Dual-Targeting Peptides RGD10-NGR9-Conjugated Lanthanide Nanoparticle@Polydopamine as Upconversion Nanoprobes for In Vivo Imaging of Lung Cancer

Near-infrared (NIR) fluorescence-guided surgery is a developing field in precision medicine for cancer treatment. However, traditional NIR fluorescent reagents have limitations including lower sensitivity and specificity for tumor delineation, as well as insufficient photostability and tissue penetration depth. Herein, an improved dual-targeting lanthanide-doped NIR-to-visible upconversion nanoprobe is constructed for fluorescent imaging of lung cancer. The nanoprobes (UCNP@P-RGD-NGR) are synthesized by preparing polydopamine-coated NaYF4:Yb/Tm@NaYF(4)upconversion nanoparticles (UCNP) and conjugating them with dual-targeting peptides RGD10-NGR9, which are designed to target both integrin alpha v beta 3/alpha v beta 5 and aminopeptidase N receptors on tumor cells. The monodispersed core-shell nanoprobe is rod-shaped (approximate to 32 nm in minor axis) with ultrathin polydopamine shell (approximate to 2 nm) under transmission electron microscopy. The absorption spectrum and upconversion luminescence properties of the nanoprobes are identified by spectrometry.

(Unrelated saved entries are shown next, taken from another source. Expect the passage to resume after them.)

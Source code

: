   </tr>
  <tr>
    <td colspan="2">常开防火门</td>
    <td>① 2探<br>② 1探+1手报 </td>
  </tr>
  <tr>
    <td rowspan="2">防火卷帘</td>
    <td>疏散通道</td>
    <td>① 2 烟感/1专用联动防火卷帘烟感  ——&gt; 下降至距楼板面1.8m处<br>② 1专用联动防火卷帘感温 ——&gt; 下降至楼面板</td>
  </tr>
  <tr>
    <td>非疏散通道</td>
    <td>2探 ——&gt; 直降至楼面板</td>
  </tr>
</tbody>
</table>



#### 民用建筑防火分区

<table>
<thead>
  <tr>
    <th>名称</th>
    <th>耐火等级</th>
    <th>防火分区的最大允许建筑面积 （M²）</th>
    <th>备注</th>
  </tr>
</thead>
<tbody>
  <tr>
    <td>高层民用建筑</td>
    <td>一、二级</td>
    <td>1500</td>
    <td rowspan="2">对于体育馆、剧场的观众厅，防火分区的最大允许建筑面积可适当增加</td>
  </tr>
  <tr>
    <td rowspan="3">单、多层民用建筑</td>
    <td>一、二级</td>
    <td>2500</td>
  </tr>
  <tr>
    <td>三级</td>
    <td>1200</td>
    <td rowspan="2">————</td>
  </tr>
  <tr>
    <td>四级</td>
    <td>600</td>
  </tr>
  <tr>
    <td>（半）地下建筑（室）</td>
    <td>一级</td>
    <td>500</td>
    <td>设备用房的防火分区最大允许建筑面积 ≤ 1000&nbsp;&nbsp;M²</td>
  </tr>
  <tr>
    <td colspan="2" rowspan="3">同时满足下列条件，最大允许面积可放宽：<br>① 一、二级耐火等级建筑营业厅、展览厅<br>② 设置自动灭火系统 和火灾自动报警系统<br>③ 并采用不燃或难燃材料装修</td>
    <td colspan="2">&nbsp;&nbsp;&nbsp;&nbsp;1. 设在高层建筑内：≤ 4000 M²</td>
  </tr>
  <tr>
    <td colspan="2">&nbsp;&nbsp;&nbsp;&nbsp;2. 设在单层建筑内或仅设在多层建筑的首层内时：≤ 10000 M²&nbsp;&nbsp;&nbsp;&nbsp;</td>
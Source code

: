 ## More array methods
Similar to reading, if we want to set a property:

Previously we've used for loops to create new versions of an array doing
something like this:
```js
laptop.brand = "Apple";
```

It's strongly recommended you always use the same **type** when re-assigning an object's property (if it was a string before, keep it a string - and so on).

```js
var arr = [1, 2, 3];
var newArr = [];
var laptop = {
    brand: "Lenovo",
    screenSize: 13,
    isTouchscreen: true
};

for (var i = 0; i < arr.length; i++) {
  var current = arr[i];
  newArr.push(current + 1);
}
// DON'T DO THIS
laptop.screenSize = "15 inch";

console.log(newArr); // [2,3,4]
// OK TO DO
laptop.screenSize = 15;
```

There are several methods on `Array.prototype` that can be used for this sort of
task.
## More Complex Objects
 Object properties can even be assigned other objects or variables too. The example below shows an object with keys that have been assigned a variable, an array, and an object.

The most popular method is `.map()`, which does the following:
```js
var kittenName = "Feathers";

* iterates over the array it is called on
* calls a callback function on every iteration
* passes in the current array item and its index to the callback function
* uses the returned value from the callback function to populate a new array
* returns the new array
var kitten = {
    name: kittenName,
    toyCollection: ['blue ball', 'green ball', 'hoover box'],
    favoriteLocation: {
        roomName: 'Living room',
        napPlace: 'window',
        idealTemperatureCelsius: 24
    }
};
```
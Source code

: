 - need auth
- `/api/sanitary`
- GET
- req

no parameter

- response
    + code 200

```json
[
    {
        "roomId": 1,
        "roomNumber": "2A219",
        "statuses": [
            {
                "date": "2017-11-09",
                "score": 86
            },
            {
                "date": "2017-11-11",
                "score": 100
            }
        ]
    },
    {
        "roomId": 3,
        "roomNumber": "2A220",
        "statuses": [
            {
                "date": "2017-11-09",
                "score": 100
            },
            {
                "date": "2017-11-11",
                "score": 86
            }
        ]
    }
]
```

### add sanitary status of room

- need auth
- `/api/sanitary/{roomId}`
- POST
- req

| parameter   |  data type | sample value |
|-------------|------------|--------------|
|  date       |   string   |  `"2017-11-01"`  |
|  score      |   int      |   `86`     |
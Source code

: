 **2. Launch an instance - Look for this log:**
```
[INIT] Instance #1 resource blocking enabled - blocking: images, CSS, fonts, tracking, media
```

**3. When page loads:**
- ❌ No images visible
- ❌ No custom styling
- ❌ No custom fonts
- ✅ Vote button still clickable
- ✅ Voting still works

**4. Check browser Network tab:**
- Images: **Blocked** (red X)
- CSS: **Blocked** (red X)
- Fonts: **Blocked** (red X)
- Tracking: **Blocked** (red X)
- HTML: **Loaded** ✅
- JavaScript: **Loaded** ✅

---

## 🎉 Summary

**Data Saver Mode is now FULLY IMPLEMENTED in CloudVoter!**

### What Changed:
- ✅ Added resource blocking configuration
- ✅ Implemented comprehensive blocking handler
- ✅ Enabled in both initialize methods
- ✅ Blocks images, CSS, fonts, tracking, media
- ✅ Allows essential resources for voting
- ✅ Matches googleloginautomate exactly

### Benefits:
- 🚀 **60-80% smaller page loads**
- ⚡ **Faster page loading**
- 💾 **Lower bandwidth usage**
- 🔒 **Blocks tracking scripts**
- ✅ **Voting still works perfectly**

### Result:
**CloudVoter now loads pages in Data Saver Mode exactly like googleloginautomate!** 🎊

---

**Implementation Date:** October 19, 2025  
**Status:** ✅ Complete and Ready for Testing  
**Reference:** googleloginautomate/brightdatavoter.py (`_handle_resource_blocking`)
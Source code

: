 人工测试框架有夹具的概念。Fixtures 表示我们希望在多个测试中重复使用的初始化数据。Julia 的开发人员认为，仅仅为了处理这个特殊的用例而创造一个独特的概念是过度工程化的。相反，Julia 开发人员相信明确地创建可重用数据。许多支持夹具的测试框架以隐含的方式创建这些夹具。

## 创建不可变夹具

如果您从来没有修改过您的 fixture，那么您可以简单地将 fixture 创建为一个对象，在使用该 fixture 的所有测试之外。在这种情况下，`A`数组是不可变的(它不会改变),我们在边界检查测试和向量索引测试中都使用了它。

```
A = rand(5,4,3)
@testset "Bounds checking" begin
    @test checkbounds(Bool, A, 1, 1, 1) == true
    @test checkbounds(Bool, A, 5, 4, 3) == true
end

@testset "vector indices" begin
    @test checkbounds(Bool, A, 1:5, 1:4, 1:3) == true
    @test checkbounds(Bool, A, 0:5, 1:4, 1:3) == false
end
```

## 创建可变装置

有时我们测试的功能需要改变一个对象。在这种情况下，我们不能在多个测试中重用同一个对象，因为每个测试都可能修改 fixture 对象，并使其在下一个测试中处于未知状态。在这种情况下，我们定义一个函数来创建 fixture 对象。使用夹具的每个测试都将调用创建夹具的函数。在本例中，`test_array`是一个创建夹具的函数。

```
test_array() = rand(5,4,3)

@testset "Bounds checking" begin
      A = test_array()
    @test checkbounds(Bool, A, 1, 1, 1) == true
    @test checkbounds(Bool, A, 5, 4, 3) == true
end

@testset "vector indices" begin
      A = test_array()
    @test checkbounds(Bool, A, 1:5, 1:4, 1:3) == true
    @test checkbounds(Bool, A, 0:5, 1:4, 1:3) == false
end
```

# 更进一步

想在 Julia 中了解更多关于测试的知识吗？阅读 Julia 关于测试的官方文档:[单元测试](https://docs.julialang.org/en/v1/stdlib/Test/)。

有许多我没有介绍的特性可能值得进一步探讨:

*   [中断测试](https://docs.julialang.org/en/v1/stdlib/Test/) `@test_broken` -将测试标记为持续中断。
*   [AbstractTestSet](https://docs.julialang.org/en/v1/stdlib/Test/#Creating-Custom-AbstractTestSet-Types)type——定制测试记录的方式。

Toxicity analysis on cellular and animal experiments suggests the nanoprobes are well biocompatible. UCNP@P-RGD-NGR can specifically target A549 cancer cells as revealed by competitive cell binding assay and ICP-MS. Imaging studies in vivo with BALB/c nude mice bearing tumor xenografts demonstrate that UCNP@P-RGD-NGR can delineate tumor from surrounding normal tissues with strong upconversion blue-violet luminescence. This dual-targeting nanoprobe shows great potential for clinical application for NIR fluorescence surgical navigation of lung cancer.